The Commissioner of Docks originally consisted of "a board consisting of five persons... appointed by the Mayor... who shall hold office for a term of five years."  Their duties were established and defined by the commissioners of the sinking fund, which was responsible for all aspects of the city's borrowing and debt.  Money for the repair and construction of wharves, piers, and slips was originally limited by the charter to $350,000, but the loose wording in this section of the charter allowed for many other expenses that quickly opened the commission to accusations of corruption, as was the case with numerous other city agencies that were controlled by Tammany Hall.

In 1873, the state legislature passed a charter revision, making the dock board a three-member commission.

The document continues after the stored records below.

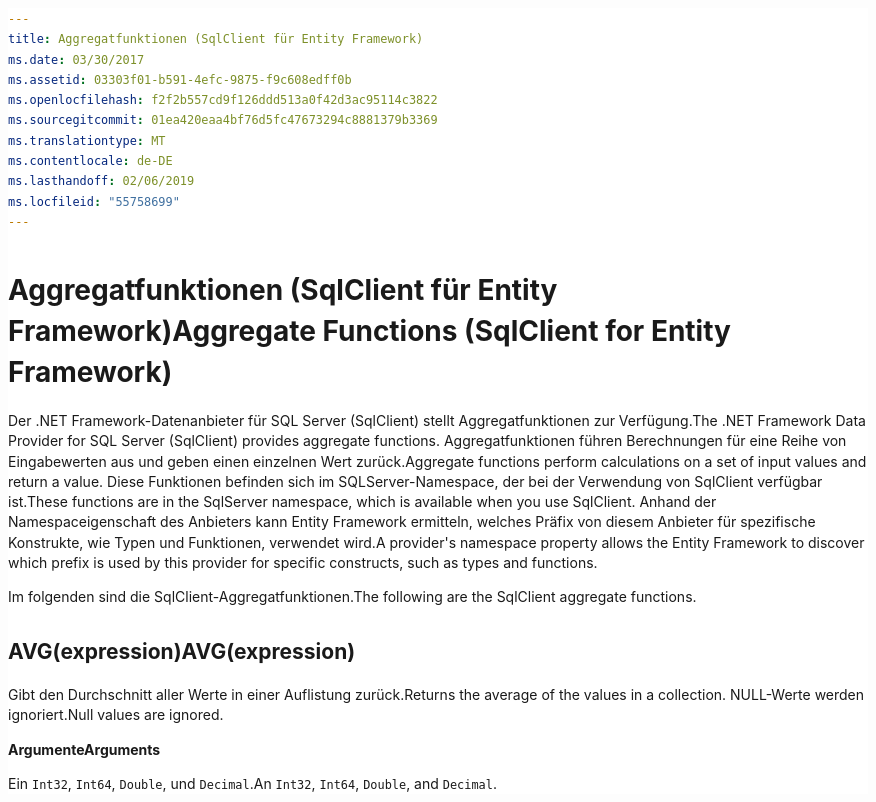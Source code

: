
 ```yaml
---
title: Aggregatfunktionen (SqlClient für Entity Framework)
ms.date: 03/30/2017
ms.assetid: 03303f01-b591-4efc-9875-f9c608edff0b
ms.openlocfilehash: f2f2b557cd9f126ddd513a0f42d3ac95114c3822
ms.sourcegitcommit: 01ea420eaa4bf76d5fc47673294c8881379b3369
ms.translationtype: MT
ms.contentlocale: de-DE
ms.lasthandoff: 02/06/2019
ms.locfileid: "55758699"
---
```

# <a name="aggregate-functions-sqlclient-for-entity-framework"></a><span data-ttu-id="40d1d-102">Aggregatfunktionen (SqlClient für Entity Framework)</span><span class="sxs-lookup"><span data-stu-id="40d1d-102">Aggregate Functions (SqlClient for Entity Framework)</span></span>
<span data-ttu-id="40d1d-103">Der .NET Framework-Datenanbieter für SQL Server (SqlClient) stellt Aggregatfunktionen zur Verfügung.</span><span class="sxs-lookup"><span data-stu-id="40d1d-103">The .NET Framework Data Provider for SQL Server (SqlClient) provides aggregate functions.</span></span> <span data-ttu-id="40d1d-104">Aggregatfunktionen führen Berechnungen für eine Reihe von Eingabewerten aus und geben einen einzelnen Wert zurück.</span><span class="sxs-lookup"><span data-stu-id="40d1d-104">Aggregate functions perform calculations on a set of input values and return a value.</span></span> <span data-ttu-id="40d1d-105">Diese Funktionen befinden sich im SQLServer-Namespace, der bei der Verwendung von SqlClient verfügbar ist.</span><span class="sxs-lookup"><span data-stu-id="40d1d-105">These functions are in the SqlServer namespace, which is available when you use SqlClient.</span></span> <span data-ttu-id="40d1d-106">Anhand der Namespaceigenschaft des Anbieters kann Entity Framework ermitteln, welches Präfix von diesem Anbieter für spezifische Konstrukte, wie Typen und Funktionen, verwendet wird.</span><span class="sxs-lookup"><span data-stu-id="40d1d-106">A provider's namespace property allows the Entity Framework to discover which prefix is used by this provider for specific constructs, such as types and functions.</span></span>  
  
 <span data-ttu-id="40d1d-107">Im folgenden sind die SqlClient-Aggregatfunktionen.</span><span class="sxs-lookup"><span data-stu-id="40d1d-107">The following are the SqlClient aggregate functions.</span></span>  

## <a name="avgexpression"></a><span data-ttu-id="40d1d-108">AVG(expression)</span><span class="sxs-lookup"><span data-stu-id="40d1d-108">AVG(expression)</span></span>

<span data-ttu-id="40d1d-109">Gibt den Durchschnitt aller Werte in einer Auflistung zurück.</span><span class="sxs-lookup"><span data-stu-id="40d1d-109">Returns the average of the values in a collection.</span></span> <span data-ttu-id="40d1d-110">NULL-Werte werden ignoriert.</span><span class="sxs-lookup"><span data-stu-id="40d1d-110">Null values are ignored.</span></span>

<span data-ttu-id="40d1d-111">**Argumente**</span><span class="sxs-lookup"><span data-stu-id="40d1d-111">**Arguments**</span></span>

<span data-ttu-id="40d1d-112">Ein `Int32`, `Int64`, `Double`, und `Decimal`.</span><span class="sxs-lookup"><span data-stu-id="40d1d-112">An `Int32`, `Int64`, `Double`, and `Decimal`.</span></span>
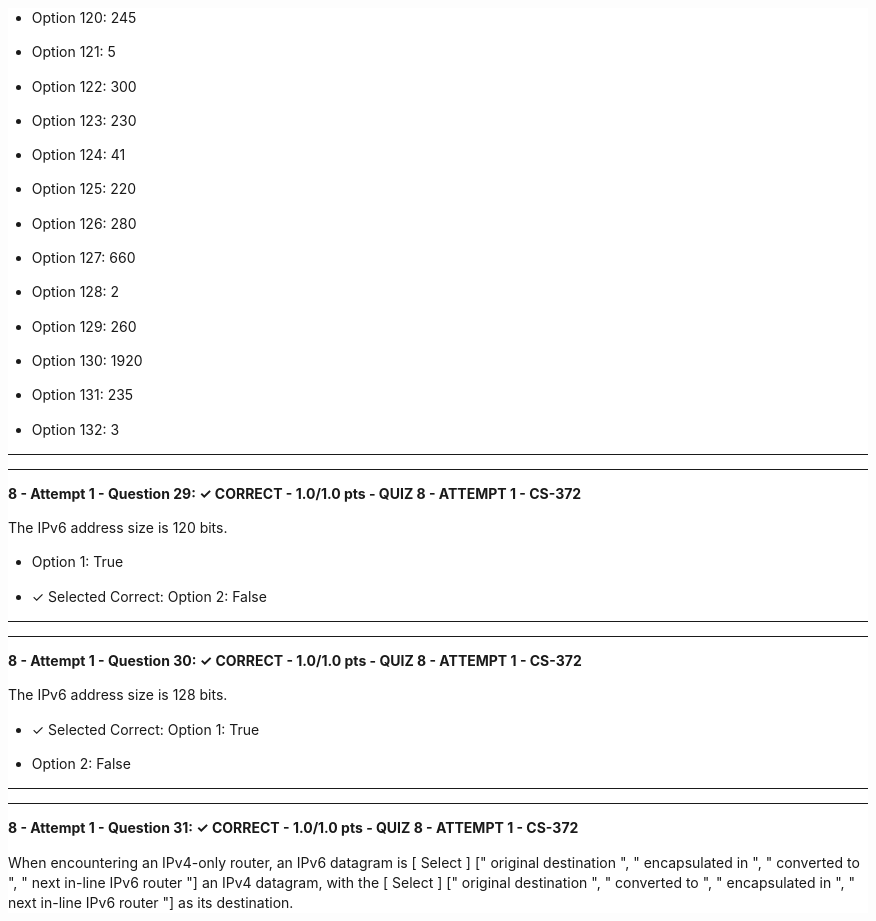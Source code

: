 - Option 120: 245

- Option 121: 5

- Option 122: 300

- Option 123: 230

- Option 124: 41

- Option 125: 220

- Option 126: 280

- Option 127: 660

- Option 128: 2

- Option 129: 260

- Option 130: 1920

- Option 131: 235

- Option 132: 3



---

----------------------------------------
**8 - Attempt 1 - Question 29: ✓ CORRECT - 1.0/1.0 pts - QUIZ 8 - ATTEMPT 1 - CS-372**

The IPv6 address size is 120 bits.



- Option 1: True

- ✓ Selected Correct: Option 2: False



---

----------------------------------------
**8 - Attempt 1 - Question 30: ✓ CORRECT - 1.0/1.0 pts - QUIZ 8 - ATTEMPT 1 - CS-372**

The IPv6 address size is 128 bits.



- ✓ Selected Correct: Option 1: True

- Option 2: False



---

----------------------------------------
**8 - Attempt 1 - Question 31: ✓ CORRECT - 1.0/1.0 pts - QUIZ 8 - ATTEMPT 1 - CS-372**

When encountering an IPv4-only router, an IPv6 datagram is [ Select ] [" original destination ", " encapsulated in ", " converted to ", " next in-line IPv6 router "] an IPv4 datagram, with the [ Select ] [" original destination ", " converted to ", " encapsulated in ", " next in-line IPv6 router "] as its destination.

Accusations of poor oversight of the docks and piers, and of the department's finances, were made from time to time, but in 1889, a scandal erupted. Two of the Dock Commissioners were charged by Mayor Hugh J. Grant with three counts of corruption – "neglect and malfeasance in office", "failure to observe and enforce provisions of law...", and "failure to acquaint themselves with the duties and necessities of the Department of Docks..." The accused commissioners countered that they had acted no differently than previous commissioners had done for decades, and that the mayor, who was a Tammany Hall crony, did not charge the third dock commissioner because he was also a Tammany Hall colleague. They were not removed from their jobs, and accusations others not collecting rents from leases of piers continued over the years.

The department was renamed the Department of Docks and Ferries in the city charter revision of 1897.  The head of the department was made a one-person commissioner, with a deputy, by the city charter revision of 1901.  The department was renamed the Department of Marine and Aviation effective January 1, 1942.